GIVEN DATA.

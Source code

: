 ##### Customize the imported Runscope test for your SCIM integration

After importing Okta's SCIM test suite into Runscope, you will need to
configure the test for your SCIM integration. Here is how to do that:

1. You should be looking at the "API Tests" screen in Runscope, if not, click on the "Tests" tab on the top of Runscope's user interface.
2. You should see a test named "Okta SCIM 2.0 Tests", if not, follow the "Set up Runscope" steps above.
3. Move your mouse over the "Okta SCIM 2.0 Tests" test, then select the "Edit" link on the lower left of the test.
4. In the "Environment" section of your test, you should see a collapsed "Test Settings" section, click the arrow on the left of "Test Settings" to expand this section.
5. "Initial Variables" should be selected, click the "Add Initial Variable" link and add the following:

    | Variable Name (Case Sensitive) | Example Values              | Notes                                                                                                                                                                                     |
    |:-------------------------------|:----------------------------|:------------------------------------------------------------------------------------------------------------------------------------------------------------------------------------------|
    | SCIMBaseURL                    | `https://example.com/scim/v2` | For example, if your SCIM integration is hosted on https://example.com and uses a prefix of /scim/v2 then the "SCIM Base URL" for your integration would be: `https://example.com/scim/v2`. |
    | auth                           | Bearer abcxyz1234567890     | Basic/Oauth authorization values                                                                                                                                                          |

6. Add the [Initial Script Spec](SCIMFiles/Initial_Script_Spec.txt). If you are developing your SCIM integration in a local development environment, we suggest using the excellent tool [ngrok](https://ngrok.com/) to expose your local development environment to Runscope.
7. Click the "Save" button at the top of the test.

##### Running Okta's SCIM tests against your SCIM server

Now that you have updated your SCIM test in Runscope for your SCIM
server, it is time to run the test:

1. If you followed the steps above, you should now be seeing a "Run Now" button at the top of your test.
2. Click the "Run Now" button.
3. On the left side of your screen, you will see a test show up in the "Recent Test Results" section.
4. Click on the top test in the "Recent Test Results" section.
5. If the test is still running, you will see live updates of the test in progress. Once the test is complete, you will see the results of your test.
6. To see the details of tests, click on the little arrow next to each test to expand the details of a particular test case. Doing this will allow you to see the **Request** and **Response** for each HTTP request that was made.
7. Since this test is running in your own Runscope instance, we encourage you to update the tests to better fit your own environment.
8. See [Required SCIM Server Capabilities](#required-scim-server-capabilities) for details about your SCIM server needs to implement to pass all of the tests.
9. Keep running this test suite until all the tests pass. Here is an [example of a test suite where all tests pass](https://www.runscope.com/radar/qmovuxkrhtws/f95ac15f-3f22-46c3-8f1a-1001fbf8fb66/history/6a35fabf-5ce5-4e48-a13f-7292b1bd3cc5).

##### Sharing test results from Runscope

YOUR OBJECTIVE. Write out the material from the first line to the last, exactly.

SOLVED PROBLEM.
Source code

: ##### Customize the imported Runscope test for your SCIM integration

After importing Okta's SCIM test suite into Runscope, you will need to
configure the test for your SCIM integration. Here is how to do that:

1. You should be looking at the "API Tests" screen in Runscope, if not, click on the "Tests" tab on the top of Runscope's user interface.
2. You should see a test named "Okta SCIM 2.0 Tests", if not, follow the "Set up Runscope" steps above.
3. Move your mouse over the "Okta SCIM 2.0 Tests" test, then select the "Edit" link on the lower left of the test.
4. In the "Environment" section of your test, you should see a collapsed "Test Settings" section, click the arrow on the left of "Test Settings" to expand this section.
5. "Initial Variables" should be selected, click the "Add Initial Variable" link and add the following:

    | Variable Name (Case Sensitive) | Example Values              | Notes                                                                                                                                                                                     |
    |:-------------------------------|:----------------------------|:------------------------------------------------------------------------------------------------------------------------------------------------------------------------------------------|
    | SCIMBaseURL                    | `https://example.com/scim/v2` | For example, if your SCIM integration is hosted on https://example.com and uses a prefix of /scim/v2 then the "SCIM Base URL" for your integration would be: `https://example.com/scim/v2`. |
    | auth                           | Bearer abcxyz1234567890     | Basic/Oauth authorization values                                                                                                                                                          |

6. Add the [Initial Script Spec](SCIMFiles/Initial_Script_Spec.txt). If you are developing your SCIM integration in a local development environment, we suggest using the excellent tool [ngrok](https://ngrok.com/) to expose your local development environment to Runscope.
7. Click the "Save" button at the top of the test.

##### Running Okta's SCIM tests against your SCIM server

Now that you have updated your SCIM test in Runscope for your SCIM
server, it is time to run the test:

1. If you followed the steps above, you should now be seeing a "Run Now" button at the top of your test.
2. Click the "Run Now" button.
3. On the left side of your screen, you will see a test show up in the "Recent Test Results" section.
4. Click on the top test in the "Recent Test Results" section.
5. If the test is still running, you will see live updates of the test in progress. Once the test is complete, you will see the results of your test.
6. To see the details of tests, click on the little arrow next to each test to expand the details of a particular test case. Doing this will allow you to see the **Request** and **Response** for each HTTP request that was made.
7. Since this test is running in your own Runscope instance, we encourage you to update the tests to better fit your own environment.
8. See [Required SCIM Server Capabilities](#required-scim-server-capabilities) for details about your SCIM server needs to implement to pass all of the tests.
9. Keep running this test suite until all the tests pass. Here is an [example of a test suite where all tests pass](https://www.runscope.com/radar/qmovuxkrhtws/f95ac15f-3f22-46c3-8f1a-1001fbf8fb66/history/6a35fabf-5ce5-4e48-a13f-7292b1bd3cc5).

##### Sharing test results from Runscope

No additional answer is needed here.